I’m not going to do a blow-by-blow: you can read about the show here and here and here. I loved the simplicity of the idea behind the opening number – the ring of a doorbell – and the all-out over-the-topness of the hell scene. “Turn it Off” is simultaneously hilarious and tragic, and the climactic show-within-a-show, where the Ugandans put on a performance for the visiting Mormon executive, is so wrong it’s right. (Don’t fuck the baby, Joseph!**) Although Elder Price and Elder Cunningham frequently steal the show with their power songs, it’s an ensemble piece, the many doublings and quick changes fooling you into thinking it’s a much larger cast. Likewise, the staging is endlessly inventive, making much of little. No gasp-inducing special effects or high-tech set pieces here. Ultimately, the whole thing revels in the power of make-believe. Whether you classify religion, or dreaming or, for that matter, theatre as make-believe is for you to take home and think about.
RYAN BONDY, ZAHRA NEWMAN, A.J. HOLMES AND COMPANY (Photo: Jeff Busby)
The Book of Mormon is a show which not only hijacks and pays homage to the musical genre, but also takes it into new territories.

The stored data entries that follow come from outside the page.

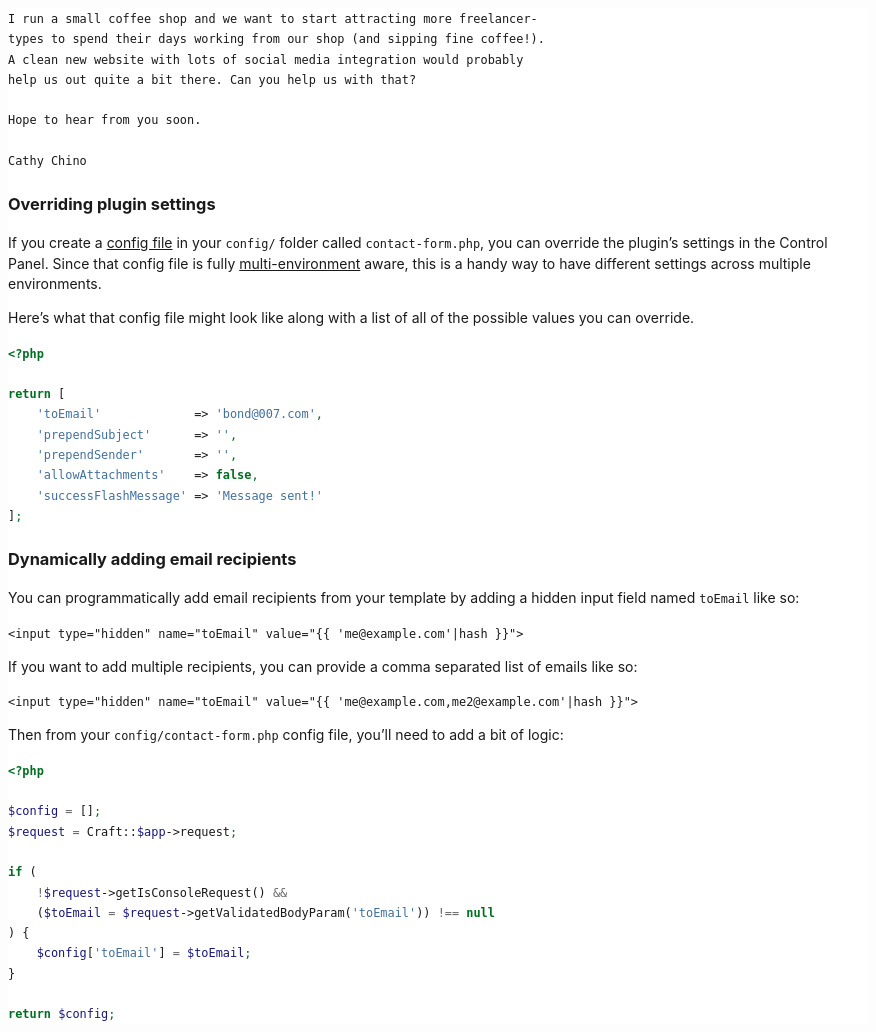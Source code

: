     I run a small coffee shop and we want to start attracting more freelancer-
    types to spend their days working from our shop (and sipping fine coffee!).
    A clean new website with lots of social media integration would probably
    help us out quite a bit there. Can you help us with that?

    Hope to hear from you soon.

    Cathy Chino

### Overriding plugin settings

If you create a [config file](https://craftcms.com/docs/config-settings) in your `config/` folder called `contact-form.php`, you can override
the plugin’s settings in the Control Panel.  Since that config file is fully [multi-environment](https://craftcms.com/docs/multi-environment-configs) aware, this is
a handy way to have different settings across multiple environments.

Here’s what that config file might look like along with a list of all of the possible values you can override.

```php
<?php

return [
    'toEmail'             => 'bond@007.com',
    'prependSubject'      => '',
    'prependSender'       => '',
    'allowAttachments'    => false,
    'successFlashMessage' => 'Message sent!'
];
```

### Dynamically adding email recipients

You can programmatically add email recipients from your template by adding a hidden input field named `toEmail` like so:

```twig
<input type="hidden" name="toEmail" value="{{ 'me@example.com'|hash }}">
```

If you want to add multiple recipients, you can provide a comma separated list of emails like so:

```twig
<input type="hidden" name="toEmail" value="{{ 'me@example.com,me2@example.com'|hash }}">
```

Then from your `config/contact-form.php` config file, you’ll need to add a bit of logic:

```php
<?php

$config = [];
$request = Craft::$app->request;

if (
    !$request->getIsConsoleRequest() &&
    ($toEmail = $request->getValidatedBodyParam('toEmail')) !== null
) {
    $config['toEmail'] = $toEmail;
}

return $config;
```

Unlike the so-right-it’s-wrong glitter of The King and I, Mormon addresses the past but also asks the difficult questions which, in the twenty-first century, a thinking audience has to ask. It’s not achingly beautiful, or exquisitely-detailed or sumptuously-costumed (although the painted backdrops look like they’re filched from 1950s Hollywood and the outfits in Creepy Mormon Hell are dazzling.) What it is is exuberant and iconoclastic and humane and touching and depressing and inspiring and screamingly funny, often all at the same time.
In other words, it’s all the things I go to the theatre for: to laugh and cry, feel and think. It’s… It’s a metaphor.***
*Google it. This is a family blog.
**Oops.
***You have to see it.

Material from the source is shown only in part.